Concernant Peugeot, la sortie de crise a été opéré différemment. Le constructeur s’en est sorti grâce au marché des SUV. Cela a commencé avec le Peugeot 2008, lancé en 2013 et qui a connu un certain succès. Par la suite, Peugeot a appliqué une politique de réduction des coûts puisqu’ils ont réalisé un partenariat avec Mitsubitshi, d’une part (pour les SUV Peugeot 4008, le Citroën C4 Aircross, ainsi que les citadines électriques Peugeot iOn et Citroën C-Zero) et Toyota d’autre part (qui a été reconduit pour la Peugeot 108 et la Citroën C1 II).
En clair
Surtout, Peugeot a frappé fort avec le 3008 II dont un article sur le succès de ce SUV sera prochainement dédié. La montée en gamme a finalement opéré, mais Peugeot se trouve dans le segment de l’access premium (comme Volkswagen, même si pour moi je considère ce dernier comme un simple généraliste).

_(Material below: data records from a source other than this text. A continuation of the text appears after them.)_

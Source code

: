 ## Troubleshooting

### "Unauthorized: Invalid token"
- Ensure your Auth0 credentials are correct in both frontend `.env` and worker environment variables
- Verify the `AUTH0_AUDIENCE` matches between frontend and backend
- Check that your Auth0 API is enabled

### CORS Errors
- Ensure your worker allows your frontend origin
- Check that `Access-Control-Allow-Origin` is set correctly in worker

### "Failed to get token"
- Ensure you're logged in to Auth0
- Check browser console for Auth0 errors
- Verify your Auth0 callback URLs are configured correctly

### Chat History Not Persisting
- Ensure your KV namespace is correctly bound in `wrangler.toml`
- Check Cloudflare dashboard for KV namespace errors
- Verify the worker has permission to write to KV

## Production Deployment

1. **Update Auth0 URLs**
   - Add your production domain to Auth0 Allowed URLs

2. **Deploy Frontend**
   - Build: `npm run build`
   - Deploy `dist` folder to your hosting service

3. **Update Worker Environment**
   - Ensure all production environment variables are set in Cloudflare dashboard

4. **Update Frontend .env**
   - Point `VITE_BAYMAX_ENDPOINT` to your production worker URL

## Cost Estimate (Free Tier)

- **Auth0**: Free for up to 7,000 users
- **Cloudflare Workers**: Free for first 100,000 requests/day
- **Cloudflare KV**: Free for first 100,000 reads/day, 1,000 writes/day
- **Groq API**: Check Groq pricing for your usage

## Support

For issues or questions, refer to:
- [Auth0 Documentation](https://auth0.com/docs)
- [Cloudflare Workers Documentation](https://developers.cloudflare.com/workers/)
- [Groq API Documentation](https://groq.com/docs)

Enfin, le troisième volet fut DS. J’ai beaucoup parlé de cette marque et de son indépendance dans cet article, donc tu peux aller le lire pour voir ce qu’il en est. Enfin, Peugeot a racheté Opel en 2017, et la suite, on la connait.
Au final, PSA quitte la situation de crise sur le long terme. La leçon a été bien retenu. Malgré la crise économique de 2020 (crise qui a été un peu encouragé si je peux me permettre), elle n’a pas connu un remoud aussi puissant que… Chez Renault.